• [ASSIGNMENT]
In the records below, pick out all lines containing the word "distribution".

• [Data extracted from a collection]
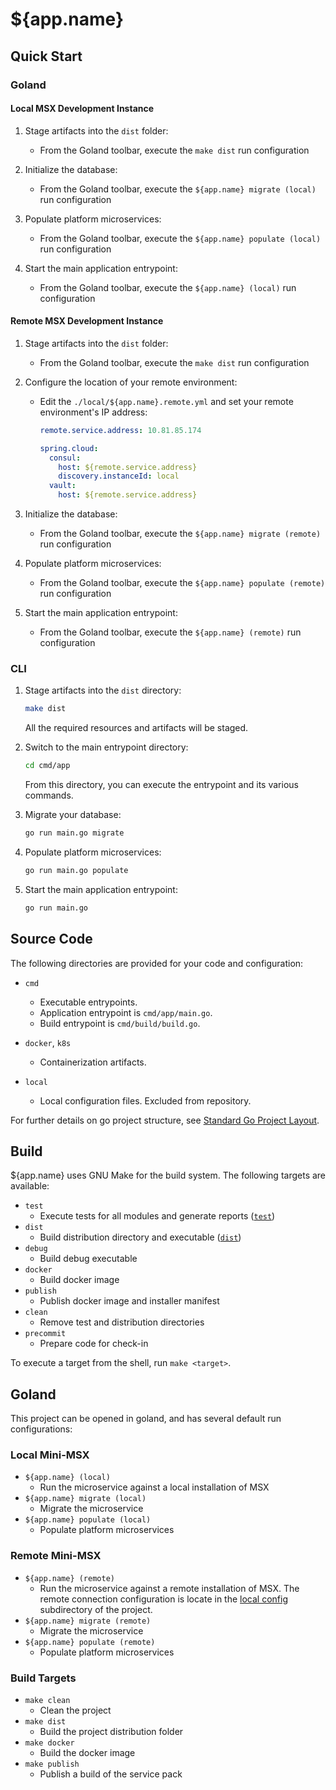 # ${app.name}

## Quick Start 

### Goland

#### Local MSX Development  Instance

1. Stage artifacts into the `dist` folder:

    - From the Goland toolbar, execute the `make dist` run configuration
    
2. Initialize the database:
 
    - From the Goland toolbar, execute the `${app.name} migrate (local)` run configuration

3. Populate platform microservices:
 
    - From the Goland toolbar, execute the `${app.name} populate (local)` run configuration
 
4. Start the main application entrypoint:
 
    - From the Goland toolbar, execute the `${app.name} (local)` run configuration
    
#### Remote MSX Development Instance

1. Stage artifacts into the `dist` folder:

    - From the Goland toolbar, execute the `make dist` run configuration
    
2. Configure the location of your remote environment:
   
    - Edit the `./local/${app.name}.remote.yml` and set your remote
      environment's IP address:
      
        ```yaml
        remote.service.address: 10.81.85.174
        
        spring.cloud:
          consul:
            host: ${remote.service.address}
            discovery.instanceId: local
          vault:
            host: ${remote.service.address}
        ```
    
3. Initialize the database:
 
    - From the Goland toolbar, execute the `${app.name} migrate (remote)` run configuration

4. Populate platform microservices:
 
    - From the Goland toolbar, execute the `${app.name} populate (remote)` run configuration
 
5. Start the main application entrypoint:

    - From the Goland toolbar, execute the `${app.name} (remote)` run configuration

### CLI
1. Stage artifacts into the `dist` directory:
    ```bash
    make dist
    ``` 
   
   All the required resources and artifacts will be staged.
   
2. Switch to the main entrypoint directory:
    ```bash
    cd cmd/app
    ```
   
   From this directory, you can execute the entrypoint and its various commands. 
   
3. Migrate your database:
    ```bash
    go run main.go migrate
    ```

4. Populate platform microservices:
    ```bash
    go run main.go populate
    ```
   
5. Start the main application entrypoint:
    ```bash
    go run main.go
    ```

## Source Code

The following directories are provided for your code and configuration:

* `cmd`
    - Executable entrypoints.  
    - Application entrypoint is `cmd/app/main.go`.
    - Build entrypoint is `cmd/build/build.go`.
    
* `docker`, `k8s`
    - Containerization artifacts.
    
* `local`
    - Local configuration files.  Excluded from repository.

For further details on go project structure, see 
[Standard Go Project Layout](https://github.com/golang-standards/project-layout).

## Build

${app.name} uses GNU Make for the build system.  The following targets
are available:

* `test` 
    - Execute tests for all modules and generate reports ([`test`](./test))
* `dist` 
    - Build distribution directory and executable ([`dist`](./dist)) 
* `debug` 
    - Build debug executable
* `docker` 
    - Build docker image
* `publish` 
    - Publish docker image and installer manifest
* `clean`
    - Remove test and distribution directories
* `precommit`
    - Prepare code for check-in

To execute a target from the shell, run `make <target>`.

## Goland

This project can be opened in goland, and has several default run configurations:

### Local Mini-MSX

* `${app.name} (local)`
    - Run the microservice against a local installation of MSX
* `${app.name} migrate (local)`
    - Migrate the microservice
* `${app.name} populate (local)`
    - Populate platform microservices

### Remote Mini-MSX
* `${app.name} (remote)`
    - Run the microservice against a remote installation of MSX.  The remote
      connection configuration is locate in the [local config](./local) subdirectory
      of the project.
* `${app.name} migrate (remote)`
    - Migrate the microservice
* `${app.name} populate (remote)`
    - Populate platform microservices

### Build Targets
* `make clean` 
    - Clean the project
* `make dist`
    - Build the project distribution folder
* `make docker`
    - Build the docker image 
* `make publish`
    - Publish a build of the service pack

• [RESPONSE BELOW]
    - Build distribution directory and executable ([`dist`](./dist)) 
    - Remove test and distribution directories
    - Build the project distribution folder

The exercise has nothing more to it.